R.- El imperio de la ley emanada de constituciones democráticas, que dicha ley se cumpla y que todos estén obligados en las mismas condiciones. Cada vez que subo al metro en Londres o en París y veo mujeres tapadas de los pies a la cabeza, embutidas en el burka, aparte de lo vejatorio que para ellas puede resultar me disturba enormemente comprobar cómo hay una “ley propia”, una exención de la ley para una “minoría” (¿?) En una sociedad democrática y sujeta a leyes emanadas de la soberanía nacional, nadie puede deambular con la cara cubierta, disfrazado, en espacios públicos videovigilados en aras de la seguridad de los ciudadanos (y buena falta que hace, para qué vamos a poner ejemplos).

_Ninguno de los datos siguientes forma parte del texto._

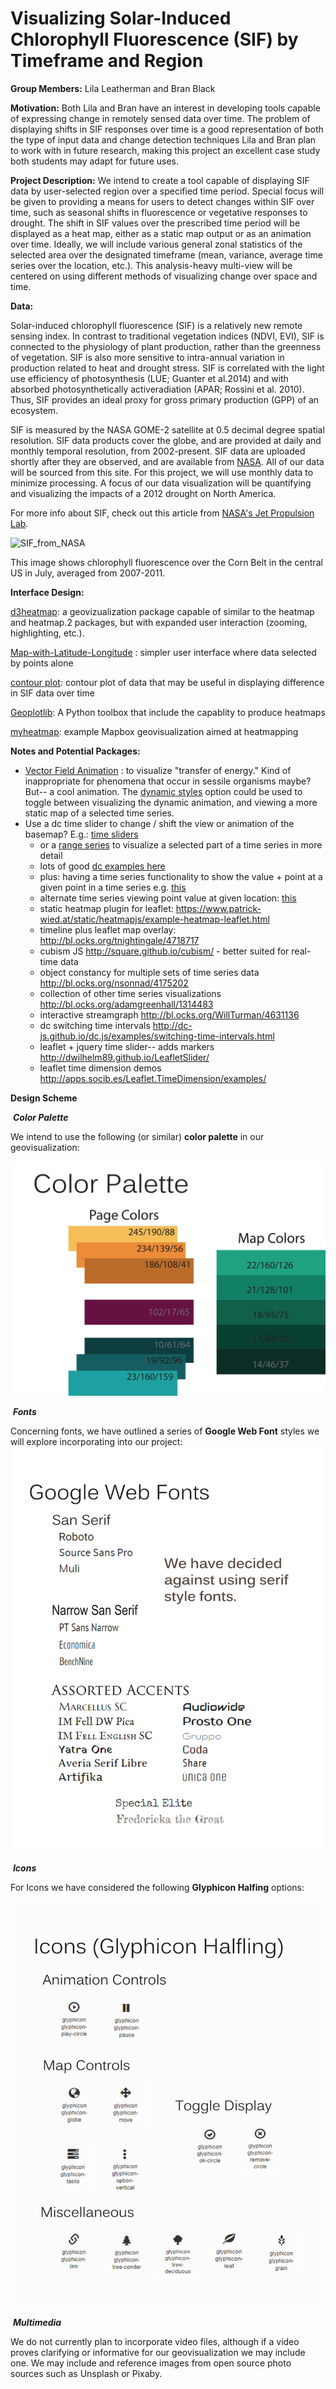 # Visualizing Solar-Induced Chlorophyll Fluorescence (SIF) by Timeframe and Region

**Group Members:** Lila Leatherman and Bran Black

**Motivation:** Both Lila and Bran have an interest in developing tools capable of expressing change in remotely sensed data over time. The problem of displaying shifts in SIF responses over time is a good representation of both the type of input data and change detection techniques Lila and Bran plan to work with in future research, making this project an excellent case study both students may adapt for future uses.

**Project Description:** We intend to create a tool capable of displaying SIF data by user-selected region over a specified time period. Special focus will be given to providing a means for users to detect changes within SIF over time, such as seasonal shifts in fluorescence or vegetative responses to drought. The shift in SIF values over the prescribed time period will be displayed as a heat map, either as a static map output or as an animation over time. Ideally, we will include various general zonal statistics of the selected area over the designated timeframe (mean, variance, average time series over the location, etc.). This analysis-heavy multi-view will be centered on using different methods of visualizing change over space and time. 



**Data:**

Solar-induced chlorophyll fluorescence (SIF) is a relatively new remote sensing index. In contrast to traditional vegetation indices (NDVI, EVI), SIF is connected to the physiology of plant production, rather than the greenness of vegetation. SIF is also more sensitive to intra-annual variation in production related to heat and drought stress. SIF is correlated with the light use efficiency of photosynthesis (LUE; Guanter et al.2014) and with absorbed photosynthetically activeradiation (APAR; Rossini et al. 2010). Thus, SIF provides an ideal proxy for gross primary production (GPP) of an ecosystem.

SIF is measured by the NASA GOME-2 satellite at 0.5 decimal degree spatial resolution. SIF data products cover the globe, and are provided at daily and monthly temporal resolution, from 2002-present. SIF data are uploaded shortly after they are observed, and are available from [NASA](https://avdc.gsfc.nasa.gov/pub/data/satellite/MetOp/GOME_F/). All of our data will be sourced from this site. For this project, we will use monthly data to minimize processing. A focus of our data visualization will be quantifying and visualizing the impacts of a 2012 drought on North America.

For more info about SIF, check out this article from [NASA's Jet Propulsion Lab](https://www.jpl.nasa.gov/news/news.php?release=2014-097).

![SIF_from_NASA](https://imagecache.jpl.nasa.gov/images/640x350/earth20140331-640-640x350.jpg)

This image shows chlorophyll fluorescence over the Corn Belt in the central US in July, averaged from 2007-2011.



**Interface Design:**

[d3heatmap](https://blog.rstudio.com/2015/06/24/d3heatmap/): a geovizualization package capable of similar to the heatmap and heatmap.2 packages, but with expanded user interaction (zooming, highlighting, etc.).

[Map-with-Latitude-Longitude](http://bl.ocks.org/lokesh005/7640d9b562bf59b561d6) : simpler user interface where data selected by points alone

[contour plot](https://bl.ocks.org/mbostock/4241134): contour plot of data that may be useful in displaying difference in SIF data over time

[Geoplotlib](https://www.researchgate.net/publication/305983877_Geoplotlib_a_Python_Toolbox_for_Visualizing_Geographical_Data): A Python toolbox that include the capablity to produce heatmaps

[myheatmap](https://myheatmap.com/): example Mapbox geovisualization aimed at heatmapping

**Notes and Potential Packages:**

- [Vector Field Animation](https://ihcantabria.github.io/Leaflet.CanvasLayer.Field/) : to visualize "transfer of energy." Kind of inappropriate for phenomena that occur in sessile organisms maybe? But-- a cool animation.
  The [dynamic styles](https://ihcantabria.github.io/Leaflet.CanvasLayer.Field/example_VectorFieldAnim_Styles_Dynamic.html) option could be used to toggle between visualizing the dynamic animation, and viewing a more static map of a selected time series.
- Use a dc time slider to change / shift the view or animation of the basemap? E.g.: [time sliders](http://dc-js.github.io/dc.js/examples/time-intervals.html)
    - or a [range series](http://dc-js.github.io/dc.js/examples/range-series.html) to visualize a selected part of a time series in more detail
    - lots of good [dc examples here](http://dc-js.github.io/dc.js/examples/)
    - plus: having a time series functionality to show the value + point at a given point in a time series e.g. [this](https://www.metricsgraphicsjs.org/)
    - alternate time series viewing point value at given location: [this](http://mcaule.github.io/d3-timeseries/)
    - static heatmap plugin for leaflet: https://www.patrick-wied.at/static/heatmapjs/example-heatmap-leaflet.html
    - timeline plus leaflet map overlay: http://bl.ocks.org/tnightingale/4718717
    - cubism JS http://square.github.io/cubism/ - better suited for real-time data
    - object constancy for multiple sets of time series data http://bl.ocks.org/nsonnad/4175202
    - collection of other time series visualizations http://bl.ocks.org/adamgreenhall/1314483
    - interactive streamgraph http://bl.ocks.org/WillTurman/4631136
    - dc switching time intervals http://dc-js.github.io/dc.js/examples/switching-time-intervals.html
    - leaflet + jquery time slider-- adds markers http://dwilhelm89.github.io/LeafletSlider/
    - leaflet time dimension demos http://apps.socib.es/Leaflet.TimeDimension/examples/



**Design Scheme**




​	***Color Palette***

We intend to use the following (or similar) **color palette** in our geovisualization:



![](img/palette.jpg)








​	***Fonts***

Concerning fonts, we have outlined a series of **Google Web Font** styles we will explore incorporating into our project:![](img/fonts.jpg)	



​	***Icons***

For Icons we have considered the following **Glyphicon Halfing** options:

![](img/icons.jpg)



​	***Multimedia***

We do not currently plan to incorporate video files, although if a video proves clarifying or informative for our geovisualization we may include one. We may include and reference images from open source photo sources such as Unsplash or Pixaby.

Nadie puede hacerlo salvo los musulmanes, claro está. Y si denuncias esta situación te llaman islamófobo, racista y todas las lindezas que se les ocurran a los buenrollistas. Una mujer, en París o en Bruselas, tiene derecho a pasear en minifalda o vestida como le dé la gana sin que la llamen puta y poco menos la arrojen a pedradas del lugar. Pero hay barrios parisinos, de Bruselas y otras ciudades europeas, como usted bien sabe, donde antes de entrar hay que mirar cómo se va vestido. El Islam con el que compartimos espacio en Europa no es que se haya radicalizado, es que ha vuelto a sus esencias. Ellos determinan cuál es el grado de “tolerancia” que permiten a nuestras costumbres y hasta dónde podemos nosotros criticarles sin que se sientan ofendidos. Son jueces y árbitros de su conducta y de la conducta de los demás. Son ellos quienes fijan las fronteras de nuestras libertades, con especial celo en la de expresión. Ellos ponen los límites y si no aceptas que sean ellos quienes impongan esos límites, entonces eres un intolerante y mereces que te corten un pie, por lo menos. Con gente así, convivir resulta imposible.

P.- Parece que hay un elemento “femenino misterioso” en su novela. ¿Es un efecto buscado o un imponderable del argumento?

Hay dos clases de lugares, o mejor dicho, de ciudades: las que son una imposición de poder (pondría el ejemplo de la Atenas contemporánea, de Viena o Madrid), y las que surgen como una emanación natural de la tierra y de la historia. Granada sin ir más lejos. La Alhambra no está ahí, en lo alto de la colina roja, como exhibición del poder de nadie sino como resultado de un poso lógico de los siglos. Estos lugares, y perdone la redundancia, necesariamente tienen un “espíritu del lugar”, un latido que se mantiene en el tiempo y que impregna el sentido y alcance de cuanto vemos en su entorno. Es como un mensaje imborrable, siempre en silencio y en perpetua manifestación de su potestad, en espera de que algo en nuestro interior despierte y sepa escuchar lo que ese espíritu del lugar tiene que decirnos. Es algo semejante a la “leonina fuerza inaplicada” de la que hablaba Aleixandre cuando se refería al “fondo indiferenciado” de lo real, sea o no manifestado. Esas mujeres a las que usted se refiere, la que No Dice Su Nombre, Albia Doménica de la Santísima Trinidad y la pequeña niña-viuda Adina (Isabel de Santa María), encarnan en la novela ese espíritu, el “eterno granadino” que, en este caso, se funde con el “eterno femenino”. Porque Granada, no le quepa duda, es una ciudad con alma, y ese alma es la de una mujer. No se admiten disensiones en esta última afirmación, por peregrina que le parezca.